Core treats d == nil || d.IsNil() as a nil driver, records jetwarp.ErrNilDriver, and nils out the stored driver to prevent later panics.


6. The registry snapshot

Every core router implements adapter.RegistryProvider via:

Registry() adapter.RegistrySnapshot

The snapshot is a deep-copied view of:

  • scope records (root/groups/with scopes)
  • route records (attempted registrations)
  • errors recorded at scope level and route level
  • merged documentation metadata (from DocCarrier middleware)

This registry is the “truth source” for downstream tooling.


7. OpenAPI 3.2 (optional module)

OpenAPI support is in the optional module:

  • codeberg.org/iaconlabs/jetwarp/openapi/oas3

Generation is deterministic and based on the registry snapshot.

The main UX entrypoint is:

attached, diags := oas3.Attach(router, oas3.Config{ ... })
  • JSON is mounted at Config.JSONPath (default /openapi.json).
  • Docs UI is mounted only when Config.Docs.Path != "" and Config.Docs.Provider != nil.
  • Diagnostics ([]oas3.Diagnostic) are non-fatal and ordered; codes are stable for CI.

Validation tooling lives in:

  • openapi/oas3/validate/cmd/jetwarp-openapi-validate

(The binary name follows the folder name; renaming it is a potential future cleanup.)


8. Conformance testing (tests/suite)

The suite is the portability spec.

  • suite.RunDriver runs the driver battery against a drv.Drv factory.
  • suite.RunAdapter runs adapter-level batteries against an adapter.Adapter factory.

Tests are capability-driven: a driver that does not claim CapParamSuffix will have suffix tests skipped.

The mock drivers (tests/testkit)

testkit.MockDriver is a deterministic in-memory driver used to validate core semantics.

testkit.LimitedMockDriver wraps MockDriver and lets tests “turn off” capabilities to exercise skip paths and error behavior.


9. Errors and diagnostics

jetwarp uses a sentinel error to make errors.Is checks reliable:

  • jetwarp.ErrJetwarp

Concrete errors wrap that sentinel (e.g. jetwarp.ErrInvalidPattern, jetwarp.ErrNilDriver, jetwarp.ErrNativeMWUnsupported).

For OpenAPI, oas3.Diagnostic.Code is the stable machine-readable contract. Message text is intentionally not treated as stable.


10. Local development workflow

A workspace makes it easy to run tests and tools across modules locally:

go work init
# add the modules you’re actively editing
go work use . ./adapter/chi ./drivers/v1/chi ./openapi/oas3

go work sync

go test ./...

Conservative (always works): module-by-module

# root
(go test ./...)

# adapters/drivers
(cd adapter/chi && go test ./...)
(cd drivers/v1/chi && go test ./...)

# openapi
(cd openapi/oas3 && go test ./...)
(cd openapi/oas3/validate && go test ./...)

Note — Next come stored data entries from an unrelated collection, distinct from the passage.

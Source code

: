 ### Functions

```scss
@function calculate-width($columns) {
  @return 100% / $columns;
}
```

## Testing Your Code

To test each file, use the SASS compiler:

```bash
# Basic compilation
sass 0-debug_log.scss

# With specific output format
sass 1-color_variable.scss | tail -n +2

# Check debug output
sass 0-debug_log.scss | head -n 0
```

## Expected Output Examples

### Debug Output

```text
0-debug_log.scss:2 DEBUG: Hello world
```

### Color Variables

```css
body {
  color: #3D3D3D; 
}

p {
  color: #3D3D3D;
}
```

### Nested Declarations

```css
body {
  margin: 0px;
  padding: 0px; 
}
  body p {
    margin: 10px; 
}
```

11. Invariants (do not break these)

  1. No panics on bad registration. Convert to errors and keep the router usable.
  2. Deterministic middleware order: Use → Group → With → per-route → handler.
  3. Capabilities are promises. Only claim a cap if the driver passes the suite for it.
  4. Method-specific beats ANY ("*") for the same path+method, independent of registration order.
  5. Typed-nil driver safety: core must never store a typed-nil driver.
  6. Registry snapshots are immutable (deep-copied) and safe to read anytime.
  7. Group("") and Group("/") are no-ops (no error, no prefix change). Whitespace-only prefixes record ErrInvalidGroupPrefix and behave as no-ops.

If you change anything that touches one of these, you should expect to add or update suite contract tests.